▶ [DIRECTIONS FOR THIS TASK] Starting with the first line of the records, write out each line exactly until you have included the line containing "main関数が上記の関数を呼".

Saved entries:
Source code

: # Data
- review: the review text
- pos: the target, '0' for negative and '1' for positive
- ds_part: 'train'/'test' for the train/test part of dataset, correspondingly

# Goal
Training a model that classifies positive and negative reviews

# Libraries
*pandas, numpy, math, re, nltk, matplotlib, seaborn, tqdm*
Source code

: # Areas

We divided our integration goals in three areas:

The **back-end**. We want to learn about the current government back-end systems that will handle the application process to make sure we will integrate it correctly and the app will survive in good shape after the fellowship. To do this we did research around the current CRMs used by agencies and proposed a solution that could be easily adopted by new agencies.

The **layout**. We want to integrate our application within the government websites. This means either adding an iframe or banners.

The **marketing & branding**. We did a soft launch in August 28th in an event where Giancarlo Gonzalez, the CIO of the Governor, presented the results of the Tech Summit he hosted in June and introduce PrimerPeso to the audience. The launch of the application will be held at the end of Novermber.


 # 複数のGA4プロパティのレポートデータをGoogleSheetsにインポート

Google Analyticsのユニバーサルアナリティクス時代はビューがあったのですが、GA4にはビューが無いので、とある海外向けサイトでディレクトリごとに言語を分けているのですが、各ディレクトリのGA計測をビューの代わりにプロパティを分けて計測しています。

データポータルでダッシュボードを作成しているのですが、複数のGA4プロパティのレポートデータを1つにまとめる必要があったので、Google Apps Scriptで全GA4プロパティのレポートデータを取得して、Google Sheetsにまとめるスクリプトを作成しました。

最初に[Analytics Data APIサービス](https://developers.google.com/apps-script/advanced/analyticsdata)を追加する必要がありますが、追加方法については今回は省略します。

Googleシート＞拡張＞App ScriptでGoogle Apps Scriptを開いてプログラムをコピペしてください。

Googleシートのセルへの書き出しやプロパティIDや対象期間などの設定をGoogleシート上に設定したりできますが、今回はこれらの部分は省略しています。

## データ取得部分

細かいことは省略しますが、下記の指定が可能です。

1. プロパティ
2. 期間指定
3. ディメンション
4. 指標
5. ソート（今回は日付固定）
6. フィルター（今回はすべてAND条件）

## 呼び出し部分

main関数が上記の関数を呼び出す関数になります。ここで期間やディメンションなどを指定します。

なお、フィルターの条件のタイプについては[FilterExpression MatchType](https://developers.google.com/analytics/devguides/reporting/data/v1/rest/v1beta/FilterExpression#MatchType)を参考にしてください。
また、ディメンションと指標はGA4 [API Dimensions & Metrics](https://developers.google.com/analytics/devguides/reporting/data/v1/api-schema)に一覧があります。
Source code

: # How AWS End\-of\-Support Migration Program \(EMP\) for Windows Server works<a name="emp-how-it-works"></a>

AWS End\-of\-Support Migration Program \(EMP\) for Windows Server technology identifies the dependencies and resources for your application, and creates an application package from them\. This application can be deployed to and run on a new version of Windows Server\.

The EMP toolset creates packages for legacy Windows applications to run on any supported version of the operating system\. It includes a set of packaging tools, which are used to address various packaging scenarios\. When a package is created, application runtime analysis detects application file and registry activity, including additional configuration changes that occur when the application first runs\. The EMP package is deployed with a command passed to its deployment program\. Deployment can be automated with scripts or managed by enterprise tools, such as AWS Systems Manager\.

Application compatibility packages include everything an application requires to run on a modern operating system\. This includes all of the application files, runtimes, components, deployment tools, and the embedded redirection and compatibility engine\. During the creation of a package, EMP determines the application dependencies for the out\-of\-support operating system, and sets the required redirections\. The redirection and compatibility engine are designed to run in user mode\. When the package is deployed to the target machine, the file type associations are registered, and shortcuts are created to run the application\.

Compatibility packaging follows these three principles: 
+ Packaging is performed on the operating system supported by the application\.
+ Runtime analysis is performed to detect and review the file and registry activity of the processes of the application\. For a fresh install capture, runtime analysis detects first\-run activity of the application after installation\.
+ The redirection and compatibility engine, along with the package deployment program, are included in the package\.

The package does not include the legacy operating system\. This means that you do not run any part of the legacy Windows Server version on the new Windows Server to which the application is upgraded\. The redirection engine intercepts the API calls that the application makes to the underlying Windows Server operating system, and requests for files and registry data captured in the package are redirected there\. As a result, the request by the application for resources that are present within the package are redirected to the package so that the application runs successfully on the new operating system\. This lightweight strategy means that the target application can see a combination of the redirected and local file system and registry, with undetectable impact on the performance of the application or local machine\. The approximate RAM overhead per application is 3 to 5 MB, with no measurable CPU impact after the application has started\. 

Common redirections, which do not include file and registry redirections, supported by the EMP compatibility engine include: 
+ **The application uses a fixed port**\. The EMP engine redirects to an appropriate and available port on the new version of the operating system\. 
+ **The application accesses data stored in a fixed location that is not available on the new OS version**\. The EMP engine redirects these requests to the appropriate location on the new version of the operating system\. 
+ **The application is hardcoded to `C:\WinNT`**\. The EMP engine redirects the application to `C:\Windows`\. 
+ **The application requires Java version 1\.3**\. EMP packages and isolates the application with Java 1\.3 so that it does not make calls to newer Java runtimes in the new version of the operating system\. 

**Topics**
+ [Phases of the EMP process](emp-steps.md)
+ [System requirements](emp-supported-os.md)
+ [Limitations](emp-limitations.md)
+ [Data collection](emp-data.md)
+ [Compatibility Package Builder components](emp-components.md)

▶ [EXERCISE RESULT]
Source code

: # Data
- review: the review text
- pos: the target, '0' for negative and '1' for positive
- ds_part: 'train'/'test' for the train/test part of dataset, correspondingly

# Goal
Training a model that classifies positive and negative reviews

# Libraries
*pandas, numpy, math, re, nltk, matplotlib, seaborn, tqdm*
Source code

: # Areas

We divided our integration goals in three areas:

The **back-end**. We want to learn about the current government back-end systems that will handle the application process to make sure we will integrate it correctly and the app will survive in good shape after the fellowship. To do this we did research around the current CRMs used by agencies and proposed a solution that could be easily adopted by new agencies.

The **layout**. We want to integrate our application within the government websites. This means either adding an iframe or banners.

The **marketing & branding**. We did a soft launch in August 28th in an event where Giancarlo Gonzalez, the CIO of the Governor, presented the results of the Tech Summit he hosted in June and introduce PrimerPeso to the audience. The launch of the application will be held at the end of Novermber.


 # 複数のGA4プロパティのレポートデータをGoogleSheetsにインポート

Google Analyticsのユニバーサルアナリティクス時代はビューがあったのですが、GA4にはビューが無いので、とある海外向けサイトでディレクトリごとに言語を分けているのですが、各ディレクトリのGA計測をビューの代わりにプロパティを分けて計測しています。

データポータルでダッシュボードを作成しているのですが、複数のGA4プロパティのレポートデータを1つにまとめる必要があったので、Google Apps Scriptで全GA4プロパティのレポートデータを取得して、Google Sheetsにまとめるスクリプトを作成しました。

最初に[Analytics Data APIサービス](https://developers.google.com/apps-script/advanced/analyticsdata)を追加する必要がありますが、追加方法については今回は省略します。

Googleシート＞拡張＞App ScriptでGoogle Apps Scriptを開いてプログラムをコピペしてください。

Googleシートのセルへの書き出しやプロパティIDや対象期間などの設定をGoogleシート上に設定したりできますが、今回はこれらの部分は省略しています。

## データ取得部分

細かいことは省略しますが、下記の指定が可能です。

1. プロパティ
2. 期間指定
3. ディメンション
4. 指標
5. ソート（今回は日付固定）
6. フィルター（今回はすべてAND条件）

## 呼び出し部分

main関数が上記の関数を呼び出す関数になります。ここで期間やディメンションなどを指定します。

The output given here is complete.